Financial modelling that is geared towards strategising for mergers and acquisitions should be considered as essential for any firm looking to develop its business in new markets and jurisdictions. It should also be considered as a vital tool when looking for that extra edge necessary to outperform the competition or to prepare for future eventualities through the addition of valuable skills and technologies.
However, it is worth remembering that a merger and acquisition will not always be suited to the needs of your business, and there are always a number of factors that you will need to consider in depth before you embark on any merger or acquisition process.
M&A financial modelling
Before beginning a mergers or acquisition process, sound financial modelling can help you consider both the strategic and financial implications.
Of course, these things are not mutually exclusive, but if an M&A seems entirely short-term and purely financial in its benefits, you should seek as much advice as possible to help you consider whether it is in your long-term strategic interests to proceed.
As such, the following questions are always a good starting point for any party facing a decision related to a possible merger or acquisition. Will the consolidation:
- enhance your firm’s credibility?
- afford you the reality or at least possibility of new markets?
- enhance your firm’s expertise?
- enhance your firm’s infrastructure?
- add meaningfully to your firm’s array of products and/or services?
- enrich your firm’s intellectual property?
- impact the wider market in a way that protects or advances your interests?
- enrich your firm’s human resources?
- add value for both you and the other party involved?
Making sense of strategy
One thing that financial modelling courses frequently aim to teach is the more complex strategising behind some M&As.
For example, it is not entirely unusual for firms acquired as part of M&As to be valued for sums that seem inexplicably high.
There may be a simple old-fashioned free-market economic explanation at play: the firm is worth what the acquirer is willing to pay for it.
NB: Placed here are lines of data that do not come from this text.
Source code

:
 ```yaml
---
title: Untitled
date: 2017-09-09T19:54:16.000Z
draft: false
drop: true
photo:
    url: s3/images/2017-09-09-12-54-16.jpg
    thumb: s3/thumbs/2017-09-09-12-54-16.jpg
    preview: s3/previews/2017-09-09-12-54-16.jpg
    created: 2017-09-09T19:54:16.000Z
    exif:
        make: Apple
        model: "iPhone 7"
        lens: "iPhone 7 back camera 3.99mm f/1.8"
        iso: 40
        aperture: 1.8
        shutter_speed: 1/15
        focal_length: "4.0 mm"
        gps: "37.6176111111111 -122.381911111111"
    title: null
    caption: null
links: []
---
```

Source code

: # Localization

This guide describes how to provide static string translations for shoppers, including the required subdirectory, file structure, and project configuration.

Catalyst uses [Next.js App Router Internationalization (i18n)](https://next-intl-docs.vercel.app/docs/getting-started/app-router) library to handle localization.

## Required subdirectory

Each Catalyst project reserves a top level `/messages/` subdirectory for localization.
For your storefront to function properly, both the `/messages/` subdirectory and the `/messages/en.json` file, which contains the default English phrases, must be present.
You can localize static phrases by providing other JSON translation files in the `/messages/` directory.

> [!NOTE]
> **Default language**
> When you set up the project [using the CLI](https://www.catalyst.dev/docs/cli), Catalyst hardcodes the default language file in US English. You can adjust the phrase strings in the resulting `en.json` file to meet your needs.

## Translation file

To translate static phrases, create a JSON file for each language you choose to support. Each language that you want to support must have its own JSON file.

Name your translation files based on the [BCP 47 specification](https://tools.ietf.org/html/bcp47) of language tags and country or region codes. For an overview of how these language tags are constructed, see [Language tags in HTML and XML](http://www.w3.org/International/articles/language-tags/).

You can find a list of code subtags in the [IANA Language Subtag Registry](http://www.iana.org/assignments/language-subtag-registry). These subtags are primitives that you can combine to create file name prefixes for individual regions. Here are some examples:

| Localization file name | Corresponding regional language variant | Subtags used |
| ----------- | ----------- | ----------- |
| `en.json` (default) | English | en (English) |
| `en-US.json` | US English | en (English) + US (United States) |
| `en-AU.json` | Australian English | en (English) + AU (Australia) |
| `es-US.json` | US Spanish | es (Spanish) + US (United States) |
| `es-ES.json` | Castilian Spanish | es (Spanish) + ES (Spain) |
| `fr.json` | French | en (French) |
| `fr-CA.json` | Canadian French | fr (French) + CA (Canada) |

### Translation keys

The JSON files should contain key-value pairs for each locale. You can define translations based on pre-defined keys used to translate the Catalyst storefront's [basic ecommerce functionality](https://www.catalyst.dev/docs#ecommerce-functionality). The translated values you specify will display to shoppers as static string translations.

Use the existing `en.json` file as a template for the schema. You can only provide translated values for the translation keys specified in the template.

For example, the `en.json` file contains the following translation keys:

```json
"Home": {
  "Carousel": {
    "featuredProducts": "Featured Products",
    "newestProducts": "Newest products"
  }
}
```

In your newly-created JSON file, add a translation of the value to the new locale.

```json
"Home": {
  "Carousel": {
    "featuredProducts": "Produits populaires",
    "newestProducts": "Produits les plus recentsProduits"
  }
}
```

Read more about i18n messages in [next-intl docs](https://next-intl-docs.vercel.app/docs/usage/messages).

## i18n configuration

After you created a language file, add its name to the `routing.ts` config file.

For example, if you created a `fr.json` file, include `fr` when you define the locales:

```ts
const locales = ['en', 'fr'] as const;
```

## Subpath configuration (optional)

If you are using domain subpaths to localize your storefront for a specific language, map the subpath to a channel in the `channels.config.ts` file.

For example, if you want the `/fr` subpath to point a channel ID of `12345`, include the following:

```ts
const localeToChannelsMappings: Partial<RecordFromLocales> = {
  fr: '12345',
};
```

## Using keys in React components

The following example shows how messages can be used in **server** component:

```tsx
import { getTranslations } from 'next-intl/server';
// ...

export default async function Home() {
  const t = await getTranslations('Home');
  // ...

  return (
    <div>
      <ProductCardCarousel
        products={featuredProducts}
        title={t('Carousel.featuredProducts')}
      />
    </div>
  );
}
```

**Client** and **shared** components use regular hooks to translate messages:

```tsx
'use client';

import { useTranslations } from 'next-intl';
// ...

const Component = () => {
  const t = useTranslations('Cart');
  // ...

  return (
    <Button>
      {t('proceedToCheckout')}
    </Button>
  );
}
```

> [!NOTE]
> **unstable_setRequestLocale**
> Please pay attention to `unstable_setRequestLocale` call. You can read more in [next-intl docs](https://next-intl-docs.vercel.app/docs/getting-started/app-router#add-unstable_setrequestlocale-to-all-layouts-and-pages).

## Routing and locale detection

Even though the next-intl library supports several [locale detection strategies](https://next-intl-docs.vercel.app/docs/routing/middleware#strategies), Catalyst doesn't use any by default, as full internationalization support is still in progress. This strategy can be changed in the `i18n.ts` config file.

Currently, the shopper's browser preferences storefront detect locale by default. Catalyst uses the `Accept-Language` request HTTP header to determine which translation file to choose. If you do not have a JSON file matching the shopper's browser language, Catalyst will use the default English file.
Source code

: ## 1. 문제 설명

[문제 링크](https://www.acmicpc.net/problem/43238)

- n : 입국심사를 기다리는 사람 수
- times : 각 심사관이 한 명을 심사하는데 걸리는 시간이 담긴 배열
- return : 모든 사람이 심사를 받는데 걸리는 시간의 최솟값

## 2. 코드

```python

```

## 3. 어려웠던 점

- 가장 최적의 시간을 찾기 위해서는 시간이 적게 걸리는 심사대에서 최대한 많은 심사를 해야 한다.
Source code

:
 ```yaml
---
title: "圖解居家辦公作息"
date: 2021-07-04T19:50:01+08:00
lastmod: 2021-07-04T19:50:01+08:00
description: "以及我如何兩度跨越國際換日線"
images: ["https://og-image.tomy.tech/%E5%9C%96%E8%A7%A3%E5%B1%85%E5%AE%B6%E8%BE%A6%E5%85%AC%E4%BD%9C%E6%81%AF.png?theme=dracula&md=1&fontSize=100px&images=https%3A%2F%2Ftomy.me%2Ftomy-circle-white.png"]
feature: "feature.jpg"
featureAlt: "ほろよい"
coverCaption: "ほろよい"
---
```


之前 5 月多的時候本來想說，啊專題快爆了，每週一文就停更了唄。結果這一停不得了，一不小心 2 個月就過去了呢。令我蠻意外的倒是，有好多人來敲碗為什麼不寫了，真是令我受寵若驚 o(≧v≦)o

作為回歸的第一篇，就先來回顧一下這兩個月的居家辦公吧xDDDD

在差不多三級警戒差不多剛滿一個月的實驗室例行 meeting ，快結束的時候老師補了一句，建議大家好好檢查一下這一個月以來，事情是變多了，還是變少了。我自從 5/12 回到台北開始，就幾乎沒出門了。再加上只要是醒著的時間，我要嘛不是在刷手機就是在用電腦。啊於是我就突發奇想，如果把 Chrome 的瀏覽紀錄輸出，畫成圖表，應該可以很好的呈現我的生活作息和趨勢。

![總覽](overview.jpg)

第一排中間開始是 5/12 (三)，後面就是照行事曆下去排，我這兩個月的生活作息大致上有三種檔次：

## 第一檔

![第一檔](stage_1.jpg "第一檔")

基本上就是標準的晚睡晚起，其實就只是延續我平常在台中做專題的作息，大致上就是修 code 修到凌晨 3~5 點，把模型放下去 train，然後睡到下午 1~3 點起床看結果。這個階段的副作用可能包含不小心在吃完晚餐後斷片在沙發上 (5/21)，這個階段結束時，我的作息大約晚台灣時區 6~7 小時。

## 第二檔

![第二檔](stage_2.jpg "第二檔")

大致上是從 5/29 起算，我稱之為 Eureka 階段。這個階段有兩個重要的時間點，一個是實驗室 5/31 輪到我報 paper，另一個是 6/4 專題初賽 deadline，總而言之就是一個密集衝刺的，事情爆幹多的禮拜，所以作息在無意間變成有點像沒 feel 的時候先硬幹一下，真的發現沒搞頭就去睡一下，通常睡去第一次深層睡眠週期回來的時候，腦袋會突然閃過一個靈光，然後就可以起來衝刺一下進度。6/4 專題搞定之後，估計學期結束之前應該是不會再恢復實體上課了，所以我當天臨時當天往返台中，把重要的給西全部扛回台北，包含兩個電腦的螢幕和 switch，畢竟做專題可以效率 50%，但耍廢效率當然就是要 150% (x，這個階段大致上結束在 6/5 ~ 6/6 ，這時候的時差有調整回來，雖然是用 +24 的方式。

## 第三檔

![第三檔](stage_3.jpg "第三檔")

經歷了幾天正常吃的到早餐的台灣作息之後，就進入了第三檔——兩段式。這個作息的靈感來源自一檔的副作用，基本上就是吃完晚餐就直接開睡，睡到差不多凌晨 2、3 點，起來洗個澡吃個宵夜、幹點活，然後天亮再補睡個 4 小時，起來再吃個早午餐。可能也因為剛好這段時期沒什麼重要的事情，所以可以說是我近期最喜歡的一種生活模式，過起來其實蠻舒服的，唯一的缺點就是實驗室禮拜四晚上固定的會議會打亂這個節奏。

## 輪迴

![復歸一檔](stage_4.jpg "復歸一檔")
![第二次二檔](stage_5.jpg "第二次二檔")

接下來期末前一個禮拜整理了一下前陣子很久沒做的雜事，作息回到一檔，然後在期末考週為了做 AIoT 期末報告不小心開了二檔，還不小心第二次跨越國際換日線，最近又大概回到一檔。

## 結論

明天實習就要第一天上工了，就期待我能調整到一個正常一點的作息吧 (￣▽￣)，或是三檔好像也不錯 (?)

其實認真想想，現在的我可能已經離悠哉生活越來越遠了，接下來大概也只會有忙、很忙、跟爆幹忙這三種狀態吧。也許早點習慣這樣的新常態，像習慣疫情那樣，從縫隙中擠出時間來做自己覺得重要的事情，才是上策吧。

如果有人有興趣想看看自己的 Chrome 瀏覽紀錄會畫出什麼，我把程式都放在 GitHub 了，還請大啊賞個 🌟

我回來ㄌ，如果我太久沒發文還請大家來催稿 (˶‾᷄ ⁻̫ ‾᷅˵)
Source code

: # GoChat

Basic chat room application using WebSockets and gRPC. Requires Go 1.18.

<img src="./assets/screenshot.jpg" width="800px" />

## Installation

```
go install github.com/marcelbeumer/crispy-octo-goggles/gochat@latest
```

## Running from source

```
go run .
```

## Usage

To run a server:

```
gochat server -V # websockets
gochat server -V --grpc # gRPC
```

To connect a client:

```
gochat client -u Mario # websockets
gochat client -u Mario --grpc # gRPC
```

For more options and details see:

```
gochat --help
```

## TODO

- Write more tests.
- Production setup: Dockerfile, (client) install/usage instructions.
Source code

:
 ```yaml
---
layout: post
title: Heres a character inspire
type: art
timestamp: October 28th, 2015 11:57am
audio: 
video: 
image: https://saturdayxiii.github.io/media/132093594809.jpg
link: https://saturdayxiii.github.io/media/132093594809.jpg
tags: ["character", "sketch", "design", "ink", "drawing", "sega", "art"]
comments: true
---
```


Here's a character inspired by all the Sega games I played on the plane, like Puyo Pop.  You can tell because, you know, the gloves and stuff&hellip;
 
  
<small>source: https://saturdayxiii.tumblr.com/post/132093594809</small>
There is a way to illustrate this: imagine a highly specialised “boutique” fintech firm that has only a few contacts and a few products. And imagine that in 2015 it is valued at just a six-figure sum but five months later is sold to a much larger and more established competitor for a seven or even eight-figure sum.
Although it is possible that the larger firm got a raw deal and was in receipt of dodgy due diligence, let’s discount the idea for a moment and imagine that the smaller firm possessed something of great value to the larger firm: specific contacts and specific products that had the potential to revolutionise the larger firm’s offering and to greatly enhance its profitability. It may also be that against the background of an evolving sector the larger firm felt that it had little option but to take decisive action in the here and now to be able to respond to the predicted future direction of the market.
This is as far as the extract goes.